En dépit de l’instabilité chronique de la Russie et des luttes politiques divisant le pays, Boris Eltsine se montre cependant assez présent et actif sur la scène internationale, s’imposant comme un homme de la détente et de la coopération entre les anciens pays du bloc de l’Est et le monde occidental. Régulièrement invité aux sommets du G7, il obtient d’importants prêts financiers de la part des pays industrialisés (États-Unis, Allemagne, etc.) et poursuit une politique de dialogue et de coopération constructive avec les pays de l’OTAN et les États-Unis.

6   UNE FIN DE RÈGNE CHAOTIQUE

Malgré une opposition croissante des communistes, Boris Eltsine est réélu en juillet 1996 avec 52 p. 100 des voix, devant le communiste Guennadi Ziouganov, à l’issue d’une campagne présidentielle menée avec le soutien des oligarques, ces « nouveaux Russes « enrichis par les privatisations. Mais cette réélection marque aussi le début de la bataille pour sa succession : dès la fin de l’année 1996, il subit deux opérations cardiaques et doit s’absenter de la scène politique pendant de longues périodes. Des luttes d’influence féroces opposent, au Parlement et au Kremlin, les partisans d’une voie démocrate et libérale et ceux, de plus en plus nombreux, qui penchent pour une solution proche de la dictature, sorte de despotisme éclairé à la russe seul capable, à leurs yeux, de sortir le pays du marasme et du désordre, illustrant encore une fois les divisions de la classe politique russe.
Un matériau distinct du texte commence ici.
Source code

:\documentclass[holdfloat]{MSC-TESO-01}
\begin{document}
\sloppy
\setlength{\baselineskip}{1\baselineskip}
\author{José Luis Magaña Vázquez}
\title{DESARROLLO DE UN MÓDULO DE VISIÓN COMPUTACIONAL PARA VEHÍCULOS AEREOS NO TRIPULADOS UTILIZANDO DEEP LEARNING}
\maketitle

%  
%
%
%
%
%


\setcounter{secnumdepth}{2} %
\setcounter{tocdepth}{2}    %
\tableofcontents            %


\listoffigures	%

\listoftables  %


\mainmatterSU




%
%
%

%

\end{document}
Malgré de nombreuses manœuvres politiques pour consolider son pouvoir, les problèmes de santé du président relancent jeux et spéculations politiques sur son remplacement tout au long de l’année 1998, alors que le pays est confronté à une grave crise financière. Mis en cause avec sa famille dans des scandales financiers, Boris Eltsine doit faire face en 1999 à des tentatives pour limiter ses pouvoirs au profit d’un rôle accru du Premier ministre, tandis que la Douma tente d’obtenir, en vain, sa destitution.
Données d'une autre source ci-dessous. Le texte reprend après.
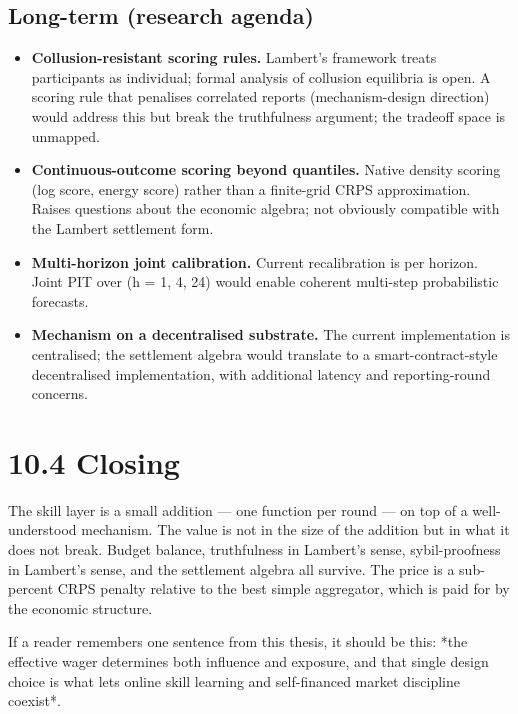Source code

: \documentclass[11pt,a4paper,openany]{report}
\begin{document}
\subsection{Long-term (research agenda)}

\begin{itemize}
  \item \textbf{Collusion-resistant scoring rules.} Lambert's framework treats
    participants as individual; formal analysis of collusion equilibria
    is open. A scoring rule that penalises correlated reports
    (mechanism-design direction) would address this but break the
    truthfulness argument; the tradeoff space is unmapped.
  \item \textbf{Continuous-outcome scoring beyond quantiles.} Native density
    scoring (log score, energy score) rather than a finite-grid CRPS
    approximation. Raises questions about the economic algebra; not
    obviously compatible with the Lambert settlement form.
  \item \textbf{Multi-horizon joint calibration.} Current recalibration is per
    horizon. Joint PIT over (h = 1, 4, 24) would enable coherent
    multi-step probabilistic forecasts.
  \item \textbf{Mechanism on a decentralised substrate.} The current
    implementation is centralised; the settlement algebra would
    translate to a smart-contract-style decentralised implementation,
    with additional latency and reporting-round concerns.
\end{itemize}

\section{10.4 Closing}

The skill layer is a small addition — one function per round — on top
of a well-understood mechanism. The value is not in the size of the
addition but in what it does not break. Budget balance, truthfulness
in Lambert's sense, sybil-proofness in Lambert's sense, and the
settlement algebra all survive. The price is a sub-percent CRPS
penalty relative to the best simple aggregator, which is paid for by
the economic structure.

If a reader remembers one sentence from this thesis, it should be
this: *the effective wager determines both influence and exposure,
and that single design choice is what lets online skill learning and
self-financed market discipline coexist*.
\end{document}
Accaparé par les problèmes de politique intérieure et par la guerre en Tchétchénie, Boris Eltsine cherche toutefois à redonner à la Russie une influence au Moyen-Orient (crise ONU-Irak, 1998) ou à réactiver de vieilles solidarités orthodoxes dans les Balkans. La deuxième puissance nucléaire et militaire mondiale reste un interlocuteur obligé du monde occidental et, malgré les multiples incertitudes liées à la personnalité de son président (maladie, instabilité caractérielle chronique, décisions imprévisibles), son régime populiste et autoritaire apparaît à beaucoup comme la meilleure garantie contre un retour au pouvoir des forces du passé (communistes, nationalistes) et comme le plus déterminé à poursuivre le processus de réformes et d’ouverture du pays au monde extérieur.
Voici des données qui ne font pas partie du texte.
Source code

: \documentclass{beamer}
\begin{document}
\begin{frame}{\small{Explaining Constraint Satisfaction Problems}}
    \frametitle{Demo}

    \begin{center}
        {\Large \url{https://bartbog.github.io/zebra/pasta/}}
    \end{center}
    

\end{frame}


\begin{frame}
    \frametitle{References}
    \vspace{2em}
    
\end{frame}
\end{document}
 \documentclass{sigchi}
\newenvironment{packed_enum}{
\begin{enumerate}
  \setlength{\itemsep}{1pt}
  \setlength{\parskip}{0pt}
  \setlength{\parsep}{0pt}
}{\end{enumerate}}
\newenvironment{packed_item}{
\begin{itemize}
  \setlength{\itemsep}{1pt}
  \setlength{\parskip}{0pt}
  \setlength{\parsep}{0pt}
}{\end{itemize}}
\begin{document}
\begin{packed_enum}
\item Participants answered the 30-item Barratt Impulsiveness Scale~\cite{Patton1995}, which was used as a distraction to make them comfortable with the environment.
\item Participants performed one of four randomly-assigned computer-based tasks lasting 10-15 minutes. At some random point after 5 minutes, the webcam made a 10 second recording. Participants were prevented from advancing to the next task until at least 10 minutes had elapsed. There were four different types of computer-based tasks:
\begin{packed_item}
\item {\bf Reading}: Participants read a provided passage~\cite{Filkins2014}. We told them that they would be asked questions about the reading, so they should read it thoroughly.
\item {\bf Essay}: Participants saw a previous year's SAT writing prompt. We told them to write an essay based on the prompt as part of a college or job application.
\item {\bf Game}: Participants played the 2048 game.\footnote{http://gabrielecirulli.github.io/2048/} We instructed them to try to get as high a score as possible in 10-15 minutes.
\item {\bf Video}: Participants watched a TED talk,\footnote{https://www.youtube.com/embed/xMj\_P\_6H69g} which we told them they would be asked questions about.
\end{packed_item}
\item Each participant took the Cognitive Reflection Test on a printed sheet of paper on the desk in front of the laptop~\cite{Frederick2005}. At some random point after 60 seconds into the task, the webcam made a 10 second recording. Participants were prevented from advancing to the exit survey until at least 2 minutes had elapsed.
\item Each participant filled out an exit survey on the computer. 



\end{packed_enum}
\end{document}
En août 1999, Boris Eltsine prépare lui-même sa succession en nommant le jeune Vladimir Poutine au poste de Premier ministre. À la surprise générale, il démissionne (officiellement pour raisons de santé) le 31 décembre 1999, lors des vœux du Nouvel An adressés au peuple russe. Un décret promulgué par Vladimir Poutine lui garantit l’immunité parlementaire.

Il a retracé son parcours dans Jusqu’au bout (1990), Sur le fil du rasoir (1994) et Mémoires (2000).